What you should do: Locate the string "IResProvider" throughout the material and copy every line in which it occurs.

****************************************

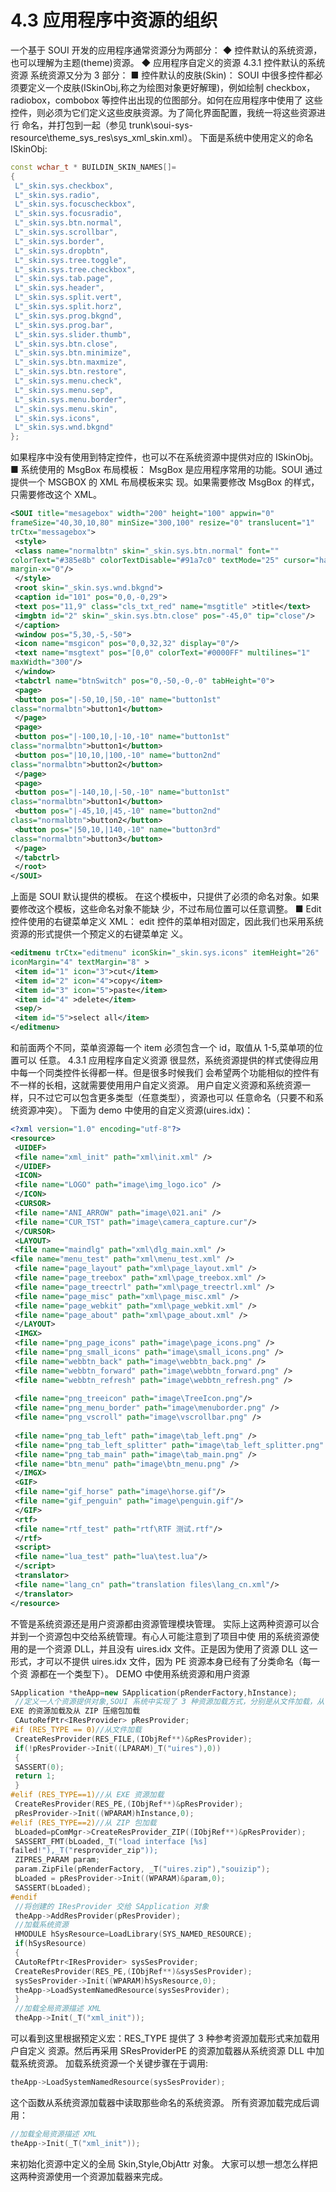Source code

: # 4.3 应用程序中资源的组织

一个基于 SOUI 开发的应用程序通常资源分为两部分：
◆ 控件默认的系统资源，也可以理解为主题(theme)资源。
◆ 应用程序自定义的资源
4.3.1 控件默认的系统资源
系统资源又分为 3 部分：
■ 控件默认的皮肤(Skin)：
SOUI 中很多控件都必须要定义一个皮肤(ISkinObj,称之为绘图对象更好解理)，例如绘制
checkbox，radiobox，combobox 等控件出出现的位图部分。如何在应用程序中使用了
这些控件，则必须为它们定义这些皮肤资源。为了简化界面配置，我统一将这些资源进行
命名，并打包到一起（参见 trunk\soui-sys-resource\theme_sys_res\sys_xml_skin.xml）。
下面是系统中使用定义的命名 ISkinObj:

```cpp
const wchar_t * BUILDIN_SKIN_NAMES[]=
{
 L"_skin.sys.checkbox",
 L"_skin.sys.radio",
 L"_skin.sys.focuscheckbox",
 L"_skin.sys.focusradio",
 L"_skin.sys.btn.normal",
 L"_skin.sys.scrollbar",
 L"_skin.sys.border",
 L"_skin.sys.dropbtn",
 L"_skin.sys.tree.toggle",
 L"_skin.sys.tree.checkbox",
 L"_skin.sys.tab.page",
 L"_skin.sys.header",
 L"_skin.sys.split.vert",
 L"_skin.sys.split.horz",
 L"_skin.sys.prog.bkgnd",
 L"_skin.sys.prog.bar",
 L"_skin.sys.slider.thumb",
 L"_skin.sys.btn.close",
 L"_skin.sys.btn.minimize",
 L"_skin.sys.btn.maxmize",
 L"_skin.sys.btn.restore",
 L"_skin.sys.menu.check",
 L"_skin.sys.menu.sep",
 L"_skin.sys.menu.border",
 L"_skin.sys.menu.skin",
 L"_skin.sys.icons",
 L"_skin.sys.wnd.bkgnd"
};
```

如果程序中没有使用到特定控件，也可以不在系统资源中提供对应的 ISkinObj。
■ 系统使用的 MsgBox 布局模板：
MsgBox 是应用程序常用的功能。SOUI 通过提供一个 MSGBOX 的 XML 布局模板来实
现。如果需要修改 MsgBox 的样式，只需要修改这个 XML。

```xml
<SOUI title="mesagebox" width="200" height="100" appwin="0" 
frameSize="40,30,10,80" minSize="300,100" resize="0" translucent="1" 
trCtx="messagebox">
 <style>
 <class name="normalbtn" skin="_skin.sys.btn.normal" font="" 
colorText="#385e8b" colorTextDisable="#91a7c0" textMode="25" cursor="hand" 
margin-x="0"/>
 </style>
 <root skin="_skin.sys.wnd.bkgnd">
 <caption id="101" pos="0,0,-0,29">
 <text pos="11,9" class="cls_txt_red" name="msgtitle" >title</text>
 <imgbtn id="2" skin="_skin.sys.btn.close" pos="-45,0" tip="close"/>
 </caption>
 <window pos="5,30,-5,-50">
 <icon name="msgicon" pos="0,0,32,32" display="0"/>
 <text name="msgtext" pos="[0,0" colorText="#0000FF" multilines="1" 
maxWidth="300"/>
 </window>
 <tabctrl name="btnSwitch" pos="0,-50,-0,-0" tabHeight="0">
 <page>
 <button pos="|-50,10,|50,-10" name="button1st" 
class="normalbtn">button1</button>
 </page>
 <page>
 <button pos="|-100,10,|-10,-10" name="button1st" 
class="normalbtn">button1</button>
 <button pos="|10,10,|100,-10" name="button2nd" 
class="normalbtn">button2</button>
 </page>
 <page>
 <button pos="|-140,10,|-50,-10" name="button1st" 
class="normalbtn">button1</button>
 <button pos="|-45,10,|45,-10" name="button2nd" 
class="normalbtn">button2</button>
 <button pos="|50,10,|140,-10" name="button3rd" 
class="normalbtn">button3</button>
 </page>
 </tabctrl>
 </root>
</SOUI>
```

上面是 SOUI 默认提供的模板。
在这个模板中，只提供了必须的命名对象。如果要修改这个模板，这些命名对象不能缺
少，不过布局位置可以任意调整。
■ Edit 控件使用的右键菜单定义 XML：
edit 控件的菜单相对固定，因此我们也采用系统资源的形式提供一个预定义的右键菜单定
义。

```xml
<editmenu trCtx="editmenu" iconSkin="_skin.sys.icons" itemHeight="26" 
iconMargin="4" textMargin="8" >
 <item id="1" icon="3">cut</item>
 <item id="2" icon="4">copy</item>
 <item id="3" icon="5">paste</item>
 <item id="4" >delete</item>
 <sep/>
 <item id="5">select all</item>
</editmenu>
```

和前面两个不同，菜单资源每一个 item 必须包含一个 id，取值从 1-5,菜单项的位置可以
任意。
4.3.1 应用程序自定义资源
很显然，系统资源提供的样式使得应用中每一个同类控件长得都一样。但是很多时候我们
会希望两个功能相似的控件有不一样的长相，这就需要使用用户自定义资源。
用户自定义资源和系统资源一样，只不过它可以包含更多类型（任意类型），资源也可以
任意命名（只要不和系统资源冲突）。
下面为 demo 中使用的自定义资源(uires.idx)：

```xml
<?xml version="1.0" encoding="utf-8"?>
<resource>
 <UIDEF>
 <file name="xml_init" path="xml\init.xml" />
 </UIDEF>
 <ICON>
 <file name="LOGO" path="image\img_logo.ico" />
 </ICON>
 <CURSOR>
 <file name="ANI_ARROW" path="image\021.ani" />
 <file name="CUR_TST" path="image\camera_capture.cur"/>
 </CURSOR>
 <LAYOUT>
 <file name="maindlg" path="xml\dlg_main.xml" />
<file name="menu_test" path="xml\menu_test.xml" />
 <file name="page_layout" path="xml\page_layout.xml" />
 <file name="page_treebox" path="xml\page_treebox.xml" />
 <file name="page_treectrl" path="xml\page_treectrl.xml" />
 <file name="page_misc" path="xml\page_misc.xml" />
 <file name="page_webkit" path="xml\page_webkit.xml" />
 <file name="page_about" path="xml\page_about.xml" />
 </LAYOUT>
 <IMGX>
 <file name="png_page_icons" path="image\page_icons.png" />
 <file name="png_small_icons" path="image\small_icons.png" />
 <file name="webbtn_back" path="image\webbtn_back.png" />
 <file name="webbtn_forward" path="image\webbtn_forward.png" />
 <file name="webbtn_refresh" path="image\webbtn_refresh.png" />
 
 <file name="png_treeicon" path="image\TreeIcon.png"/>
 <file name="png_menu_border" path="image\menuborder.png" />
 <file name="png_vscroll" path="image\vscrollbar.png" />
 
 <file name="png_tab_left" path="image\tab_left.png" />
 <file name="png_tab_left_splitter" path="image\tab_left_splitter.png" />
 <file name="png_tab_main" path="image\tab_main.png" />
 <file name="btn_menu" path="image\btn_menu.png" />
 </IMGX>
 <GIF>
 <file name="gif_horse" path="image\horse.gif"/>
 <file name="gif_penguin" path="image\penguin.gif"/>
 </GIF>
 <rtf>
 <file name="rtf_test" path="rtf\RTF 测试.rtf"/>
 </rtf>
 <script>
 <file name="lua_test" path="lua\test.lua"/>
 </script>
 <translator>
 <file name="lang_cn" path="translation files\lang_cn.xml"/>
 </translator>
</resource>
```

不管是系统资源还是用户资源都由资源管理模块管理。
实际上这两种资源可以合并到一个资源包中交给系统管理。有心人可能注意到了项目中使
用的系统资源使用的是一个资源 DLL，并且没有 uires.idx 文件。正是因为使用了资源 DLL
这一形式，才可以不提供 uires.idx 文件，因为 PE 资源本身已经有了分类命名（每一个资
源都在一个类型下）。
DEMO 中使用系统资源和用户资源

```cpp
SApplication *theApp=new SApplication(pRenderFactory,hInstance);
 //定义一人个资源提供对象,SOUI 系统中实现了 3 种资源加载方式，分别是从文件加载，从
EXE 的资源加载及从 ZIP 压缩包加载
 CAutoRefPtr<IResProvider> pResProvider;
#if (RES_TYPE == 0)//从文件加载
 CreateResProvider(RES_FILE,(IObjRef**)&pResProvider);
 if(!pResProvider->Init((LPARAM)_T("uires"),0))
 {
 SASSERT(0);
 return 1;
 }
#elif (RES_TYPE==1)//从 EXE 资源加载
 CreateResProvider(RES_PE,(IObjRef**)&pResProvider);
 pResProvider->Init((WPARAM)hInstance,0);
#elif (RES_TYPE==2)//从 ZIP 包加载
 bLoaded=pComMgr->CreateResProvider_ZIP((IObjRef**)&pResProvider);
 SASSERT_FMT(bLoaded,_T("load interface [%s] 
failed!"),_T("resprovider_zip"));
 ZIPRES_PARAM param;
 param.ZipFile(pRenderFactory, _T("uires.zip"),"souizip");
 bLoaded = pResProvider->Init((WPARAM)&param,0);
 SASSERT(bLoaded);
#endif
 //将创建的 IResProvider 交给 SApplication 对象
 theApp->AddResProvider(pResProvider);
 //加载系统资源
 HMODULE hSysResource=LoadLibrary(SYS_NAMED_RESOURCE);
 if(hSysResource)
 {
 CAutoRefPtr<IResProvider> sysSesProvider;
 CreateResProvider(RES_PE,(IObjRef**)&sysSesProvider);
 sysSesProvider->Init((WPARAM)hSysResource,0);
 theApp->LoadSystemNamedResource(sysSesProvider);
 }
 //加载全局资源描述 XML
 theApp->Init(_T("xml_init"));
```

可以看到这里根据预定义宏：RES_TYPE 提供了 3 种参考资源加载形式来加载用户自定义
资源。然后再采用 SResProviderPE 的资源加载器从系统资源 DLL 中加载系统资源。
加载系统资源一个关键步骤在于调用:

```cpp
theApp->LoadSystemNamedResource(sysSesProvider);
```

这个函数从系统资源加载器中读取那些命名的系统资源。
所有资源加载完成后调用：

```cpp
//加载全局资源描述 XML
theApp->Init(_T("xml_init")); 
```

来初始化资源中定义的全局 Skin,Style,ObjAttr 对象。
大家可以想一想怎么样把这两种资源使用一个资源加载器来完成。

****************************************

Solved problem:
 CAutoRefPtr<IResProvider> pResProvider;
 //将创建的 IResProvider 交给 SApplication 对象
 CAutoRefPtr<IResProvider> sysSesProvider;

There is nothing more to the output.